In between my tossing and turning in bed tonight, my mind began wandering in a typical autobiographical way. Humans have this unique ability to engage in narrative thinking—the ability to look back on our experiences and create significant connections in our memories, which produce meaning.
Narrative-thinking is a brilliant superpower because it allows us to reflect and learn from past experiences. As my brain helplessly engaged in narrative-thinking instead of drifting off to sleep, I wandered back to past relationships. Consequently, my memories led me to form a belief of what a relationship looks like.
As a woman, I grew up with messages of what love looks like.
Opened doors. Pulled out chairs. Scraping ice off your windshield for you.
I grew up with messages of what sentences love should say.
You’re unlike anyone I’ve ever met. You’re my best friend. I can see a future with you.
I grew up with messages of what love should make me feel like.
Giddy butterflies. Flushed cheeks. Quickened heartbeat.
In short, I was taught what love looks like. However, I was never taught what love doesn’t look like. I was never taught what love doesn’t feel or sound like. This set me up to have rose-colored glasses and a naive acceptance of being treated poorly.

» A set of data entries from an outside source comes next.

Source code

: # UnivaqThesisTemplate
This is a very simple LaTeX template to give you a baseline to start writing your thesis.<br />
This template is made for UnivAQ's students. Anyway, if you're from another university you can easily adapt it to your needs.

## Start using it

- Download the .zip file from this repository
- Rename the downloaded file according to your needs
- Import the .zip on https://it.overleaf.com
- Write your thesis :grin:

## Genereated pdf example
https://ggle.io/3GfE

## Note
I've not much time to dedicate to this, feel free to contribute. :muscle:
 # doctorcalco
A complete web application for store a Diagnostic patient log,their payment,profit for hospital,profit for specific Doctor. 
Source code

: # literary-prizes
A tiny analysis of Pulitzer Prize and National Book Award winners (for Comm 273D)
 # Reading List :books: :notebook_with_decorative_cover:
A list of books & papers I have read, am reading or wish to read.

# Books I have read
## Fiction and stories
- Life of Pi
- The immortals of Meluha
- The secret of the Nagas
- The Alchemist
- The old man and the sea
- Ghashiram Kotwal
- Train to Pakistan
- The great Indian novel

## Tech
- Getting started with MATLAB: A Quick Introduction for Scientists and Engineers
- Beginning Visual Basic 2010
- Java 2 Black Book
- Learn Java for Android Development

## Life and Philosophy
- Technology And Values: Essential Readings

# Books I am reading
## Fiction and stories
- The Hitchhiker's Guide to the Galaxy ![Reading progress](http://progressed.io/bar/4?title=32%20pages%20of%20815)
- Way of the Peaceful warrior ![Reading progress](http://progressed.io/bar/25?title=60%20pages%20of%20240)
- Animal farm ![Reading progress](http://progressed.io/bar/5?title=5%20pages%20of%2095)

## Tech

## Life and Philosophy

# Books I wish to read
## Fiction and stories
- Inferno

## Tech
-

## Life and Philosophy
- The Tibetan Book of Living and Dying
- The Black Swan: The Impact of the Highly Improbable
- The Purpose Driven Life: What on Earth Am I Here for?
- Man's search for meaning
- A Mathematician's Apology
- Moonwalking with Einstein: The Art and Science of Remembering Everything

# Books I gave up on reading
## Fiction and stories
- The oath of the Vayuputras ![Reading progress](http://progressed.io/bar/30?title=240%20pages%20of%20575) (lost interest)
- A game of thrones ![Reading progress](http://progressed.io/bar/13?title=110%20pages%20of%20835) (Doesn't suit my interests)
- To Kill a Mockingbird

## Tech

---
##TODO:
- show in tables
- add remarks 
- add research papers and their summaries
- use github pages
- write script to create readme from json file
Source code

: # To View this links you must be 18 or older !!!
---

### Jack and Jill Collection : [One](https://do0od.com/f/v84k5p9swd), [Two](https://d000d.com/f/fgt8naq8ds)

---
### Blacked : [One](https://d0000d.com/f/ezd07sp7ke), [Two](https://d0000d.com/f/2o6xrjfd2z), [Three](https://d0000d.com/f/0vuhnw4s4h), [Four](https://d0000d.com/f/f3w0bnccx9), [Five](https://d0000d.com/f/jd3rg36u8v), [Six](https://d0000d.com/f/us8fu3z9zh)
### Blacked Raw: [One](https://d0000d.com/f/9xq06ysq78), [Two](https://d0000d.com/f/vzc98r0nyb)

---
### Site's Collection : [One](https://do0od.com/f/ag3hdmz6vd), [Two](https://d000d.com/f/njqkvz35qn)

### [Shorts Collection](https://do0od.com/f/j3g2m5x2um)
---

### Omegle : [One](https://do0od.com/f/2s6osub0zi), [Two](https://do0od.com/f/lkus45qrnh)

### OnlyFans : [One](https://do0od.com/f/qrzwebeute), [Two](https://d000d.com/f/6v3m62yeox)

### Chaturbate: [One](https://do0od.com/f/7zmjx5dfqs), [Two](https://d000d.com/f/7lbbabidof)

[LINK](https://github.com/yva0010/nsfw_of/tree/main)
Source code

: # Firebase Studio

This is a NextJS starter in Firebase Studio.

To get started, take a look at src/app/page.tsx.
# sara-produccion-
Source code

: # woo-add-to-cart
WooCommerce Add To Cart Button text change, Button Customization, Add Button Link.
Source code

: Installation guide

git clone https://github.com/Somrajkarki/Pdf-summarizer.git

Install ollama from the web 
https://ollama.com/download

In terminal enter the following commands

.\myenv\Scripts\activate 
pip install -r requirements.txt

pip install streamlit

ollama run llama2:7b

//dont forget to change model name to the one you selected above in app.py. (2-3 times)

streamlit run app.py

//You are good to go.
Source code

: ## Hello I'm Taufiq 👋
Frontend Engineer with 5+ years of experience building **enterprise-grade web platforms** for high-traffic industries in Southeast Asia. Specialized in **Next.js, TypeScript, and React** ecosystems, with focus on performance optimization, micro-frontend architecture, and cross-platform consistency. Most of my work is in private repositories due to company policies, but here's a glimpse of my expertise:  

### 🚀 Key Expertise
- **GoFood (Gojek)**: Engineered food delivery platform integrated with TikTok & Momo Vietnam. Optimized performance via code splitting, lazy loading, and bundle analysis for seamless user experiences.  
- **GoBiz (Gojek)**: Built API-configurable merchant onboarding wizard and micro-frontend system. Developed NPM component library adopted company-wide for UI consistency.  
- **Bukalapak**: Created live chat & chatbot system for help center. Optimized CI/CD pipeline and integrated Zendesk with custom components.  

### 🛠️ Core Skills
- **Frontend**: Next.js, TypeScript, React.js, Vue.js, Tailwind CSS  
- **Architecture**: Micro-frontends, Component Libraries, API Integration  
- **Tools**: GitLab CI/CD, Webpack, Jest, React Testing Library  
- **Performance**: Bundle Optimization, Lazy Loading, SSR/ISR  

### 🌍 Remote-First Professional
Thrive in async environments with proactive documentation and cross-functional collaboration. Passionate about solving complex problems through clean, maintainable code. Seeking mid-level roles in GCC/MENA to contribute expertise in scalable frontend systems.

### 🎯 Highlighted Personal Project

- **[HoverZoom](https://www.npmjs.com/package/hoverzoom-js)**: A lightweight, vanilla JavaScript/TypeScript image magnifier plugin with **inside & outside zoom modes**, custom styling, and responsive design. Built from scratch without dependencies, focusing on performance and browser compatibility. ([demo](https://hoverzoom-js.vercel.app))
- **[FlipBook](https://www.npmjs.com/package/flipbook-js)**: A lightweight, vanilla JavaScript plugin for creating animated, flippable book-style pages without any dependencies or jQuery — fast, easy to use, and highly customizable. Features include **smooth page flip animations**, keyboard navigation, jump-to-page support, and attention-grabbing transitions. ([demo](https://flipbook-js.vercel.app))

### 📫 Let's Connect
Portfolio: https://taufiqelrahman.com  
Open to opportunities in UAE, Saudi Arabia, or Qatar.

I was so busy remembering what love sounded like in the beginning that it drowned out the sounds of what love was not in the present moment. My instinct to look for the good allowed—for the brief moments of butterflies—to justify the immense, overwhelming moments of insecurity, anxiety and doubt. I blamed myself. I ended up stuck in a relationship where I was not valued and was without the tools to distinguish between love and mistreatment.
I ended up stuck in a relationship where I was not valued and was without the tools to distinguish between love and mistreatment.
So tonight, I wondered—
What if we taught girls what love does not look like?
What if we taught girls what love does not feel like or sound like?
Would this produce women (and men, for that matter) who know not only what to look for in a partner, but also what red flags to look out for?
I have to wonder if having known these parameters from the get-go would have saved me from tolerating boys who fed me poison and told me, “That’s honey. You just don’t know what honey tastes like.”
I have always thought my story and my upbringing was unique. Surely not every woman was taught to withstand toxicity, abuse, manipulation and mind games in the name of love. Surely not every woman has fought their instincts with excuses like, “I know that wasn’t right, but do you remember when he was there for you in that emergency? Do you remember when he made you breakfast in bed?”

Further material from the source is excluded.